I have no idea if molten salt reactors are as awesome as this website represents them to be, but I thought the following point was interesting:
"light water reactors can use only about 4% of their available energy."
They're comparing with 1960s reactors designs, so maybe more modern water reactors are more efficient. But, it's still amazing to me that there's that much more energy that we could potentially harness from the fuel.
It's because light water reactors use thermal (i.e. slowed down) neutrons, which can only fission U235, and that's 0.7% of natural uranium. We enrich the fuel to at least 2% U235 and that's mainly what the reactor can use.
The reactor also gets about a third of its energy by fissioning plutonium, which is formed when U238 absorbs a neutron.
Without reprocessing, a light water reactor can't even fission all the U235, because some of the waste products of fission reactions are strong neutron absorbers. (If you're in France you can reprocess the waste to remove the fission products.)
Molten salt reactors remove most of the fission products continuously. Some MSRs, like Terrestrial Energy's, are still thermal reactors using uranium, so they're about as efficient as France.
Some MSR designs use fast neutrons, which are able to fission more plutonium along with other transuranics and U238. Others use thorium fuel, which can be completely fissioned by thermal neutrons. (First thorium absorbs a neutron and becomes U233, then that fissions. Heavier non-fissile isotopes aren't created in the first place.)
Currently the fuel is very inexpensive - a tiny fraction of the total cost of the electricity produced. Most of the cost is the initial capital, and most of the ongoing cost is the (highly specialized) labor. A new reactor design that saves fuel is not really what the industry needs.
According to Wikipedia current uranium reserves will last for 135 years. It would be 13 years if we increase energy production in nuclear plants 10 times to replace coal and gas.
So even if fuel is inexpensive now, it can become expensive quite quickly.
I believe Peak Oil was supposed to happen a dozen times now; we keep finding more when it becomes worthwhile to do additional exploration, and extraction technology keeps improving. Maybe uranium is different, but I would believe it when I see it.
As per wikipedia: "Peak oil is the theorized point in time when the maximum rate of extraction of petroleum is reached". You can still discover new sources of petroleum after "Peak Oil", but the idea is that you will never find enough to increase the maximum extraction rate.
What we see as consumers is conflated by the fact that there are self-imposed limits on extraction by OPEC designed to raise prices. Due to various political situations, those limits have been slowly removed. When you see predictions of "Peak Oil", often they are based on existing production and not maximum production (and hence are nonsense).
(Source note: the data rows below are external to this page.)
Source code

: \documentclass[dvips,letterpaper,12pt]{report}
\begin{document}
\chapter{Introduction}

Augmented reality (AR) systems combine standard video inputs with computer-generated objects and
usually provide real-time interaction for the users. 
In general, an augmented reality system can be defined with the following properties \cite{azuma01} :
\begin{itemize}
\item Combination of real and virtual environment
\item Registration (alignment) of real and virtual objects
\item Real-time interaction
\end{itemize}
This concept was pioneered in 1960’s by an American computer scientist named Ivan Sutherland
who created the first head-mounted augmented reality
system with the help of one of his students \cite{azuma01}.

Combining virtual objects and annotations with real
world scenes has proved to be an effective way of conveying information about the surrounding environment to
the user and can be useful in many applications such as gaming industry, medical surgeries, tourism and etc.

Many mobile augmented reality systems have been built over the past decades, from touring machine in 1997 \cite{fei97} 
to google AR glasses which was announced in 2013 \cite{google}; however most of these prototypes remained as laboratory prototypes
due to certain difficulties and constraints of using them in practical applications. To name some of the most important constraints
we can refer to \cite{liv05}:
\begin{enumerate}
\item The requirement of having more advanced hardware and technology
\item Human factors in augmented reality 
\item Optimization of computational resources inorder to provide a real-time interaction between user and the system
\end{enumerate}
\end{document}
I'm not aware of any literature that attempts to speculate on current maximum production capacity. Probably it exists, but I certainly can't find it. Whether we have hit "Peak Oil" already, or whether it will come in the future, I don't know. A lot of that kind of stuff is politically very sensitive and oil companies/OPEC are understandably reluctant to be straight forward with the data.
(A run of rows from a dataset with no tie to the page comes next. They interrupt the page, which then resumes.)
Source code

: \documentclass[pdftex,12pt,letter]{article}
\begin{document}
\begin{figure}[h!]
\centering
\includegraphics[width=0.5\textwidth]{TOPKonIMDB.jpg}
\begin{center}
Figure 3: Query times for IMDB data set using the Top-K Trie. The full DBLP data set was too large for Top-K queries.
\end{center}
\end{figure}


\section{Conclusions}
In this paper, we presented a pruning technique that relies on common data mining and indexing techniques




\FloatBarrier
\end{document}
Finite resources eventually run out. When you don't know how much you have, it's tempting to assume that because you are finding more, you will continue to find more. There is no real guarantee of that. It's a risky strategy.
EROI has been driven down with every single year. One day it will take more energy to extract it than the energy we receive from it but we won't run out.
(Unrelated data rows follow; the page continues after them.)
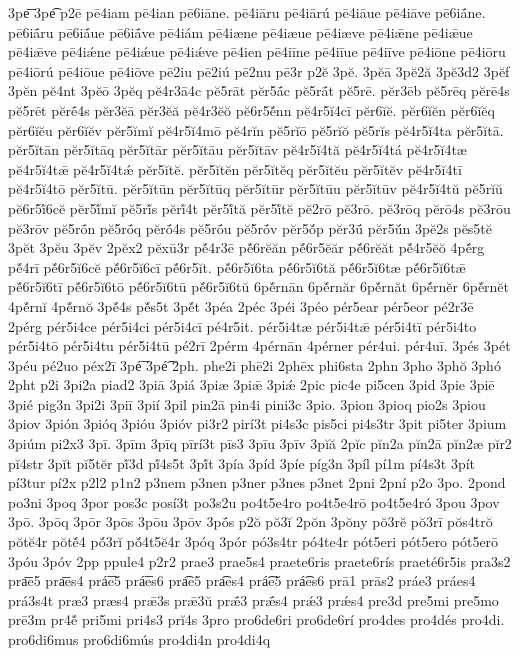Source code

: {3pe͞
3pe͡
p2ē
pē4iam
pē4ian
pē6iāne.
pē4iāru
pē4iārú
pē4iāue
pē4iāve
pē6iā́ne.
pē6iā́ru
pē6iā́ue
pē6iā́ve
pē4iám
pē4iæne
pē4iæue
pē4iæve
pē4iǣne
pē4iǣue
pē4iǣve
pē4iǽne
pē4iǽue
pē4iǽve
pē4ien
pē4iīne
pē4iīue
pē4iīve
pē4iōne
pē4iōru
pē4iōrú
pē4iōue
pē4iōve
pē2iu
pē2iú
pē2nu
pē3r
p2ĕ
3pĕ.
3pĕā
3pĕ2ă
3pĕ3d2
3pĕf
3pĕn
pĕ4nt
3pĕō
3pĕq
pĕ4r3ā4c
pĕ5rāt
pĕr5ā́c
pĕ5rā́t
pĕ5rē.
pĕr3ēb
pĕ5rēq
pĕrē4s
pĕ5rēt
pĕrḗ4s
pĕr3ĕā
pĕr3ĕă
pĕ4r3ĕŏ
pĕ6r5ĕ́nn
pĕ4r5ĭ4cī
pĕr6ĭĕ.
pĕr6ĭĕn
pĕr6ĭĕq
pĕr6ĭĕu
pĕr6ĭĕv
pĕr5ĭmĭ
pĕ4r5ĭ4mō
pĕ4rĭn
pĕ5rĭō
pĕ5rĭŏ
pĕ5rĭs
pĕ4r5ĭ4ta
pĕr5ĭtā.
pĕr5ĭtān
pĕr5ĭtāq
pĕr5ĭtār
pĕr5ĭtāu
pĕr5ĭtāv
pĕ4r5ĭ4tă
pĕ4r5ĭ4tá
pĕ4r5ĭ4tæ
pĕ4r5ĭ4tǣ
pĕ4r5ĭ4tǽ
pĕr5ĭtĕ.
pĕr5ĭtĕn
pĕr5ĭtĕq
pĕr5ĭtĕu
pĕr5ĭtĕv
pĕ4r5ĭ4tī
pĕ4r5ĭ4tō
pĕr5ĭtū.
pĕr5ĭtūn
pĕr5ĭtūq
pĕr5ĭtūr
pĕr5ĭtūu
pĕr5ĭtūv
pĕ4r5ĭ4tŭ
pĕ5rĭŭ
pĕ6r5ĭ́6cĕ
pĕr5ĭ́mĭ
pĕ5rĭ́s
pĕrĭ́4t
pĕr5ĭ́tă
pĕr5ĭ́tĕ
pĕ2rō
pĕ3rō.
pĕ3rōq
pĕrō4s
pĕ3rōu
pĕ3rōv
pĕ5rṓn
pĕ5rṓq
pĕrṓ4s
pĕ5rṓu
pĕ5rṓv
pĕr5ŏ́p
pĕr3ū́
pĕr5ŭ́n
3pĕ2s
pĕs5tĕ
3pĕt
3pĕu
3pĕv
2pĕx2
pĕxū3r
pĕ́4r3ē
pĕ́6rĕăn
pĕ́6r5ĕăr
pĕ́6rĕăt
pĕ́4r5ĕŏ
4pĕ́rg
pĕ́4rī
pĕ́6r5ĭ6cĕ
pĕ́6r5ĭ6cī
pĕ́6r5ĭt.
pĕ́6r5ĭ6ta
pĕ́6r5ĭ6tă
pĕ́6r5ĭ6tæ
pĕ́6r5ĭ6tǣ
pĕ́6r5ĭ6tī
pĕ́6r5ĭ6tō
pĕ́6r5ĭ6tū
pĕ́6r5ĭ6tŭ
6pĕ́rnān
6pĕ́rnăr
6pĕ́rnăt
6pĕ́rnĕr
6pĕ́rnĕt
4pĕ́rnĭ
4pĕ́rnŏ
3pĕ́4s
pĕ́s5t
3pĕ́t
3péa
2péc
3péi
3péo
pér5ear
pér5eor
pé2r3ē
2pérg
pér5i4ce
pér5i4ci
pér5i4cī
pé4r5it.
pér5i4tæ
pér5i4tǣ
pér5i4tī
pér5i4to
pér5i4tō
pér5i4tu
pér5i4tū
pé2rī
2pérm
4pérnān
4pérner
pér4ui.
pér4uī.
3pés
3pét
3péu
pé2uo
péx2ī
3pé͞
3pé͡
2ph.
phe2i
phē2i
2phēx
phi6sta
2phn
3pho
3phŏ
3phó
2pht
p2i
3pi2a
piad2
3piā
3piá
3piæ
3piǣ
3piǽ
2pic
pic4e
pi5cen
3pid
3pie
3piē
3pié
pig3n
3pi2i
3piī
3pií
3pil
pin2ā
pin4i
pini3c
3pio.
3pion
3pioq
pio2s
3piou
3piov
3pión
3pióq
3pióu
3pióv
pi3r2
pirí3t
pi4s3c
pis5ci
pi4s3tr
3pit
pi5ter
3pium
3piúm
pi2x3
3pī.
3pīm
3pīq
pīrí3t
pīs3
3pīu
3pīv
3pĭă
2pĭc
pĭn2a
pĭn2ā
pĭn2æ
pĭr2
pĭ4str
3pĭt
pĭ5tĕr
pĭ́3d
pĭ́4s5t
3pĭ́t
3pía
3píd
3píe
píg3n
3píl
pí1m
pí4s3t
3pít
pí3tur
pí2x
p2l2
p1n2
p3nem
p3nen
p3ner
p3nes
p3net
2pni
2pní
p2o
3po.
2pond
po3ni
3poq
3por
pos3c
posí3t
po3s2u
po4t5e4ro
po4t5e4rō
po4t5e4ró
3pou
3pov
3pō.
3pōq
3pōr
3pōs
3pōu
3pōv
3pṓs
p2ŏ
pŏ3ĭ
2pŏn
3pŏny
pŏ3rĕ
pŏ3rī
pŏs4trŏ
pŏtĕ4r
pŏtĕ́4
pŏ́3rĭ
pŏ́4t5ĕ4r
3póq
3pór
pó3s4tr
pó4te4r
pót5eri
pót5ero
pót5erō
3póu
3póv
2pp
ppule4
p2r2
prae3
prae5s4
praete6ris
praete6rís
praeté6r5is
pra3s2
pra͞e5
pra͞es4
prá͞e5
prá͞es6
pra͡e5
pra͡es4
prá͡e5
prá͡es6
prā1
prās2
práe3
práes4
prá3s4t
præ3
præs4
prǣ3s
prǣ3ŭ
prǣ́3
prǣ́s4
prǽ3
prǽs4
pre3d
pre5mi
pre5mo
prē3m
pr4ĕ́
pri5mi
pri4s3
prĭ4s
3pro
pro6de6ri
pro6de6rí
pro4des
pro4dés
pro4di.
pro6di6mus
pro6di6mús
pro4di4n
pro4di4q
}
What about the ongoing cost of waste and eventual cost of decommissioning? Are those affected by quantity of fuel used (or, more specifically, by Transatomic's design)?
When a reactor is built in the US, the operator will start paying into an account for waste disposal. This is included in the cost of energy production. Since high level waste quantities are pretty low for nuclear reactors (About 27 tons a year)[1] disposal of fuel isn't the largest issue.
Decommissioning on the other hand is remarkably expensive because of secondary nuclear waste like contaminated reactor vessels and concrete make up 99% of the nuclear waste.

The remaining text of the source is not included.